Dive Summary:
- A report by the nonprofit College Board's Advocacy & Policy Center found that, over the past three years, Missouri's four-year public colleges have led the nation with the lowest increases (6.1%) in tuition and fee hikes.
- Ozarks Technical Community College Chancellor Hal Higdon said it was a remarkable accomplishment in light of diminished public funding for higher education in Missouri, where back-to-back freezes negotiated by the governor in recent years and laws passed by the state legislature making increases more difficult have landed the state at 44th in the nation for higher education spending.

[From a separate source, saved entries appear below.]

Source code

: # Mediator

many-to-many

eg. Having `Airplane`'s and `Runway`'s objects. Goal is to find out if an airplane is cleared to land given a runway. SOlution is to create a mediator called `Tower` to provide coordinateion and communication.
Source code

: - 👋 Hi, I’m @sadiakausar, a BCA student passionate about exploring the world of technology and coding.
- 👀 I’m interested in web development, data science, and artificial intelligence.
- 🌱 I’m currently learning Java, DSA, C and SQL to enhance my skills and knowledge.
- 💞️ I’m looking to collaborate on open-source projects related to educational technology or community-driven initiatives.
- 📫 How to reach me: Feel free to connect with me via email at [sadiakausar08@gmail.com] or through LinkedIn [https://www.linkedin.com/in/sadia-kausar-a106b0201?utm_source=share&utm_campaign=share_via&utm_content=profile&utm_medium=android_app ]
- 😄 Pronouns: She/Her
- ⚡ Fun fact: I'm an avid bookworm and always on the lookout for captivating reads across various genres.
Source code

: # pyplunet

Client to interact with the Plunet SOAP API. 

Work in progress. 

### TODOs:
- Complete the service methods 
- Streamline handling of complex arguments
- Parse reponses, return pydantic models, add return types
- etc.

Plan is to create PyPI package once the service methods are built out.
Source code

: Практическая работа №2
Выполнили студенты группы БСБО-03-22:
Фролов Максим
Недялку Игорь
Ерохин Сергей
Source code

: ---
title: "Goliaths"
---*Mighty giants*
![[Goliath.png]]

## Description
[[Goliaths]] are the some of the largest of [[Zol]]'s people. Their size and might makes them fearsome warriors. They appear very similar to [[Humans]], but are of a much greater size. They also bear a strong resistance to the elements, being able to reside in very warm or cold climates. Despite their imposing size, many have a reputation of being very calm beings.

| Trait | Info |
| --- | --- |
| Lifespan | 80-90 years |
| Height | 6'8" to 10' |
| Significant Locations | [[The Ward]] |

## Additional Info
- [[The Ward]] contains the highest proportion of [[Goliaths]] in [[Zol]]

- Clif Smart, interim president of Missouri State University, says his university also wants to do what it can to remain affordable, citing the two-thirds of new jobs in Missouri that require a four-year degree and the percentage of first-generation college students.
From the article:
A nonprofit’s national report on rising tuition and fees in higher education concludes what could be expected after Missouri’s governor in recent years negotiated back-to-back freezes and the state legislature passed a law making increases more difficult. According to the College Board’s Advocacy & Policy Center, over the past three years Missouri’s four-year public colleges have led the nation in keeping a lid on tuition and fee hikes. The increase was 6.1 percent, the smallest boost in the nation. For two-year colleges in the state, it was 6.6 percent, the fourth lowest in the nation.